6 Golden Rules of Goal Setting to Achieve Success

Do you remember when you were a kid going to school? You had to go into class, do your homework and study for tests, but you knew right around the corner you had a holiday vacation coming up. Perhaps your parents even gave you a bump in allowance for every A you received on a report card. Even if you didn’t have these exact benefits, chances are there was some kind of carrot dangled in front of your nose to help boost productivity and get the most out of you. You had something to look forward to and a goal you wanted to achieve because the goal came with a payout you wanted.

Flash forward to your life as an adult. Perhaps you do the same thing day in and day out throughout the course of work. You do the same things back home, and there really isn’t anything to look forward to. After all, holiday vacations every few months are long gone, and “spring break” disappeared the day you became a real adult. So what in the world motivates you? What inspires you to push yourself harder? If you’re just going to do the same thing every day, does it even matter?

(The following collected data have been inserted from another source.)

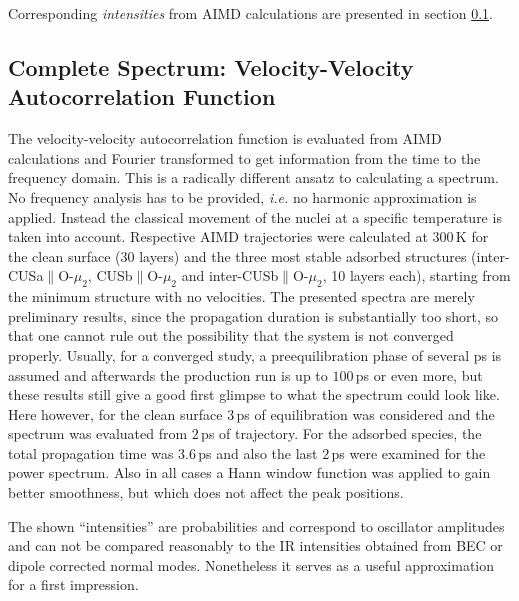 \documentclass[11pt,DIV=13,BCOR=5mm,a4paper,headinclude]{scrbook}
\begin{document}
Corresponding \textit{intensities} from AIMD calculations are presented in section \ref{vvacf}.
\clearpage
\subsection{Complete Spectrum: Velocity-Velocity Autocorrelation Function}\label{vvacf}

The velocity-velocity autocorrelation function is evaluated from AIMD calculations and Fourier transformed to get information from the time to the frequency domain.
This is a radically different ansatz to calculating a spectrum.
No frequency analysis has to be provided, \textit{i.e.} no harmonic approximation is applied.
Instead the classical movement of the nuclei at a specific temperature is taken into account.
Respective AIMD trajectories were calculated at $300\,$K for the clean surface (30 layers) and the three most stable adsorbed structures (inter-CUSa$\parallel$O-$\mu_2$, CUSb$\parallel$O-$\mu_2$ and inter-CUSb$\parallel$O-$\mu_2$, 10 layers each), starting from the minimum structure with no velocities.
The presented spectra are merely preliminary results, since the propagation duration is substantially too short, so that one cannot rule out the possibility that the system is not converged properly.
Usually, for a converged study, a preequilibration phase of several ps is assumed and afterwards the production run is up to $100\,$ps or even more, but these results still give a good first glimpse to what the spectrum could look like.
Here however, for the clean surface $3\,$ps of equilibration was considered and the spectrum was evaluated from $2\,$ps of trajectory.
For the adsorbed species, the total propagation time was $3.6\,$ps and also the last $2\,$ps were examined for the power spectrum.
Also in all cases a Hann window function was applied\cite{Ohto2015} to gain better smoothness, but which does not affect the peak positions.


The shown ``intensities'' are probabilities and correspond to oscillator amplitudes and can not be compared reasonably to the IR intensities obtained from BEC or dipole corrected normal modes.
Nonetheless it serves as a useful approximation for a first impression.
\end{document}
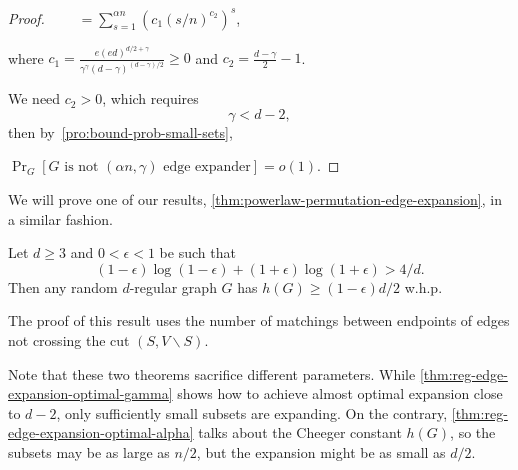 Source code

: \begin{proof}
    $\qquad=\sum_{s=1}^{\alpha n}{\left(c_1\left(s/n\right)^{c_2}\right)^s}$,
    
    where $c_1=\frac{e(ed)^{d/2+\gamma}}{\gamma^\gamma(d-\gamma)^{(d-\gamma)/2}}\geq 0$
    and $c_2=\frac{d-\gamma}{2}-1$.
    
    We need $c_2>0$, which requires
    \begin{equation}
        \gamma<d-2,
    \end{equation}
    then by~\autoref{pro:bound-prob-small-sets},
    
    $\Pr_G[G\text{ is not }(\alpha n,\gamma)\text{ edge expander}]=o(1)$.
\end{proof}

We will prove one of our results, \autoref{thm:powerlaw-permutation-edge-expansion}, in a similar fashion.

\begin{theorem}
    \label{thm:reg-edge-expansion-optimal-alpha}
    Let $d\geq3$ and $0<\epsilon<1$ be such that
    \begin{equation}
        \label{eq:bol-eps-req}
        (1-\epsilon)\log{(1-\epsilon)}+(1+\epsilon)\log{(1+\epsilon)}>4/d.
    \end{equation}
    Then any random $d$-regular graph $G$ has $h(G)\geq(1-\epsilon)d/2$ w.h.p.
\end{theorem}

The proof of this result uses the number of matchings
between endpoints of edges not crossing the cut $(S,V\backslash S)$.

Note that these two theorems sacrifice different parameters.
While \autoref{thm:reg-edge-expansion-optimal-gamma} shows how to achieve almost optimal expansion close to $d-2$,
only sufficiently small subsets are expanding.
On the contrary, \autoref{thm:reg-edge-expansion-optimal-alpha} talks about the Cheeger constant $h(G)$,
so the subsets may be as large as $n/2$, but the expansion might be as small as $d/2$.

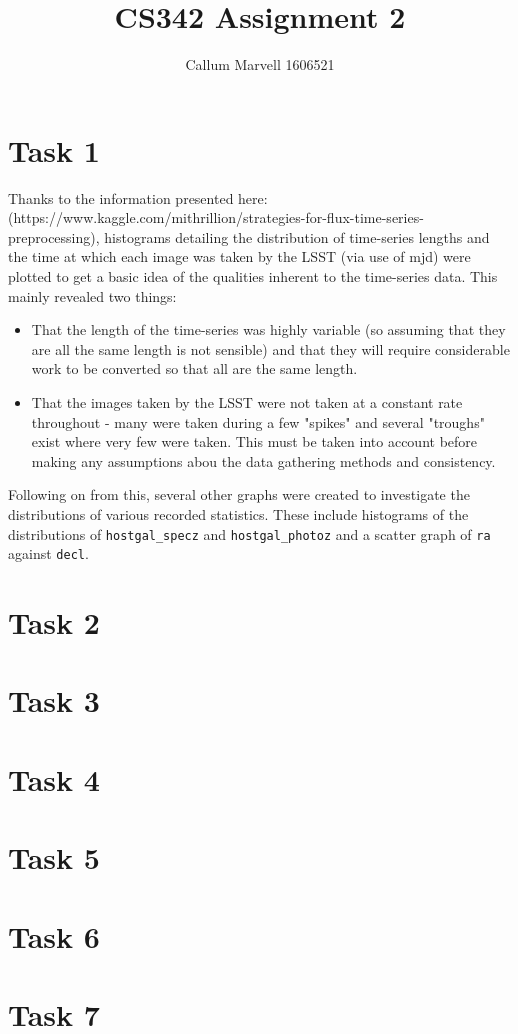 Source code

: \documentclass[11pt]{article}
\title{CS342 Assignment 2}
\author{Callum Marvell 1606521}
\begin{document}
\maketitle

\section{Task 1}
Thanks to the information presented here: (https://www.kaggle.com/mithrillion/strategies-for-flux-time-series-preprocessing), histograms detailing the distribution of time-series lengths and the time at which each image was taken by the LSST (via use of mjd) were plotted to get a basic idea of the qualities inherent to the time-series data. This mainly revealed two things:
\begin{itemize}
	\item That the length of the time-series was highly variable (so assuming that they are all the same length is not sensible) and that they will require considerable work to be converted so that all are the same length.
	\item That the images taken by the LSST were not taken at a constant rate throughout - many were taken during a few "spikes" and several "troughs" exist where very few were taken. This must be taken into account before making any assumptions abou the data gathering methods and consistency.
\end{itemize}
Following on from this, several other graphs were created to investigate the distributions of various recorded statistics. These include histograms of the distributions of \lstinline!hostgal_specz! and \lstinline!hostgal_photoz! and a scatter graph of \lstinline!ra! against \lstinline!decl!.
	
\section{Task 2}

\section{Task 3}

\section{Task 4}

\section{Task 5}

\section{Task 6}

\section{Task 7}
\end{document}
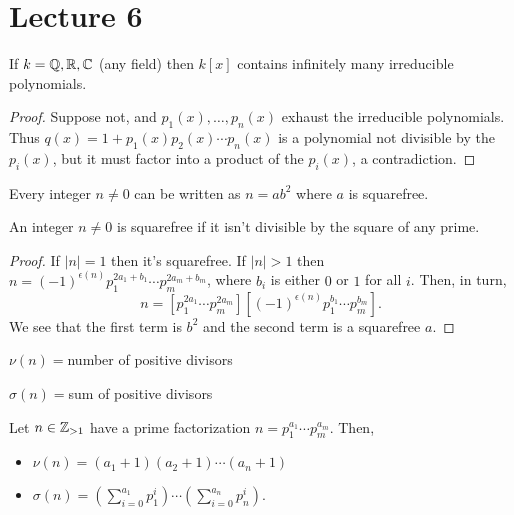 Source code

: \documentclass{article}
\begin{document}
\section{Lecture 6}
\begin{proposition}
    If $k = \mathbb Q, \mathbb R, \mathbb C$ (any field) then $k[x]$ contains infinitely many irreducible polynomials.
\end{proposition}

\begin{proof}
    Suppose not, and $p_1(x), \ldots, p_n(x)$ exhaust the irreducible polynomials. Thus $q(x) = 1 + p_1(x)p_2(x) \cdots p_n(x)$ is a polynomial not divisible by the $p_i(x)$, but it must factor into a product of the $p_i(x)$, a contradiction. 
\end{proof}

\begin{lemma}
    Every integer $n \neq 0$ can be written as $n = ab^2$ where $a$ is squarefree.
\end{lemma}

\begin{definition}
    An integer $n \neq 0$ is squarefree if it isn't divisible by the square of any prime.
\end{definition}

\begin{proof}
    If $|n| = 1$ then it's squarefree. If $|n| > 1$ then $n = (-1)^{\epsilon(n)} p_1^{2a_1 + b_1} \cdots p_m^{2a_m + b_m}$, where $b_i$ is either $0$ or $1$ for all $i$. Then, in turn, \[n = [p_1^{2a_1}\cdots p_m^{2a_m}][(-1)^{\epsilon(n)} p_1^{b_1}\cdots p_m^{b_m}].\] We see that the first term is $b^2$ and the second term is a squarefree $a$.
\end{proof}

\begin{definition}
    $\nu(n) = $number of positive divisors 

    $\sigma(n) = $sum of positive divisors 
\end{definition}

\begin{proposition}
    Let $n \in \mathbb Z_{> 1}$ have a prime factorization $n = p_1^{a_1} \cdots p_m^{a_m}$. Then,
    \begin{itemize}
        \item $\nu(n) = (a_1 + 1)(a_2 + 1)\cdots(a_n + 1)$
        \item $\sigma(n) = \left(\sum_{i = 0}^{a_1} p_1^i\right) \cdots \left(\sum_{i = 0}^{a_n} p_n^i\right)$.
    \end{itemize}
\end{proposition}
\end{document}
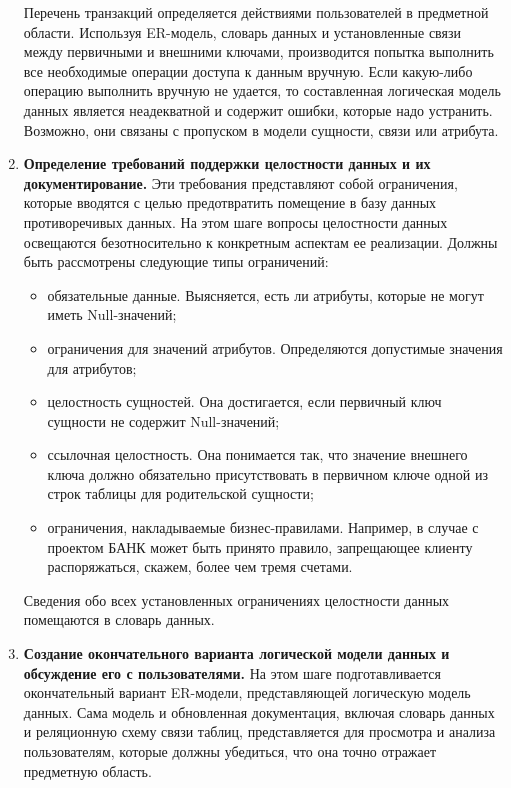 \begin{enumerate}
        Перечень транзакций определяется действиями пользователей в предметной области. Используя ER-модель,
        словарь данных и установленные связи между первичными и внешними ключами, производится попытка выполнить
        все необходимые операции доступа к данным вручную. Если какую-либо операцию выполнить вручную не удается,
        то составленная логическая модель данных является неадекватной и содержит ошибки, которые надо устранить.
        Возможно, они связаны с пропуском в модели сущности, связи или атрибута.

    \item \textbf{Определение требований поддержки целостности данных и их документирование.}
        Эти требования представляют собой ограничения, которые вводятся с целью предотвратить помещение в базу
        данных противоречивых данных. На этом шаге вопросы целостности данных освещаются безотносительно к
        конкретным аспектам ее реализации. Должны быть рассмотрены следующие типы ограничений:
        \begin{itemize}
            \item обязательные данные. Выясняется, есть ли атрибуты, которые не могут иметь Null-значений;

            \item ограничения для значений атрибутов. Определяются допустимые значения для атрибутов;

            \item целостность сущностей. Она достигается, если первичный ключ сущности не содержит Null-значений;

            \item ссылочная целостность. Она понимается так, что значение внешнего ключа должно обязательно
            присутствовать в первичном ключе одной из строк таблицы для родительской сущности;

            \item ограничения, накладываемые бизнес-правилами. Например, в случае с проектом БАНК может быть
            принято правило, запрещающее клиенту распоряжаться, скажем, более чем тремя счетами.
        \end{itemize}

    Сведения обо всех установленных ограничениях целостности данных помещаются в словарь данных.

    \item \textbf{Создание окончательного варианта логической модели данных и обсуждение его с пользователями.}
        На этом шаге подготавливается окончательный вариант ER-модели, представляющей логическую модель данных.
        Сама модель и обновленная документация, включая словарь данных и реляционную схему связи таблиц,
        представляется для просмотра и анализа пользователям, которые должны убедиться, что она точно
        отражает предметную область.
\end{enumerate}

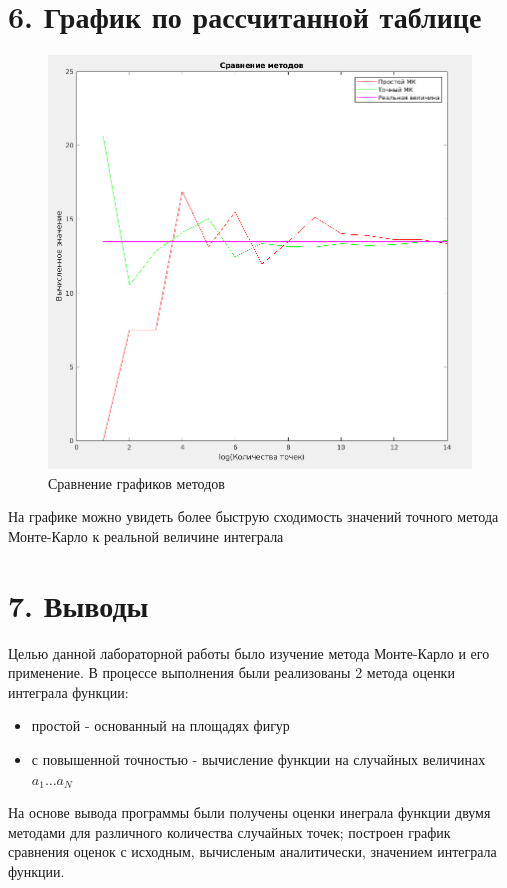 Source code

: \documentclass[12pt]{article}
\begin{document}
\newpage
 \section*{6. График по рассчитанной таблице}
 
\begin{figure}[!h]
	\centering
	\includegraphics[width=\linewidth]{MK_compare_graph.png}
	\caption{Сравнение графиков методов}
\end{figure}

На графике можно увидеть более быструю сходимость значений точного метода Монте-Карло к реальной величине интеграла


\newpage
 \section*{7. Выводы}
Целью данной лабораторной работы было изучение метода Монте-Карло и его применение. В процессе выполнения были реализованы 2 метода оценки интеграла функции: 

\begin{itemize}
	\item простой - основанный на площадях фигур
	\item с повышенной точностью - вычисление функции на случайных величинах $a_1\dots a_N$
\end{itemize}

На основе вывода программы были получены оценки инеграла функции двумя методами для различного количества случайных точек; построен график сравнения оценок с исходным, вычисленым аналитически, значением интеграла функции.
\end{document}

This is here setting goals is important. Goals give you something to shoot for. To motivate yourself to. It makes life more interesting and that much better. You just need to know what goals to set, how to set the goals, and how to achieve these goals. So here are six golden rules of goal setting to achieve success.

Motivational Goals

When identifying a goal, decide first whether it actually motivates you or not. Is it something you care about and are willing to go the extra mile to reach? If not, the goal will do nothing to motivate you or spur you on to action. The benefits of goal setting come from the desire to achieve the goal.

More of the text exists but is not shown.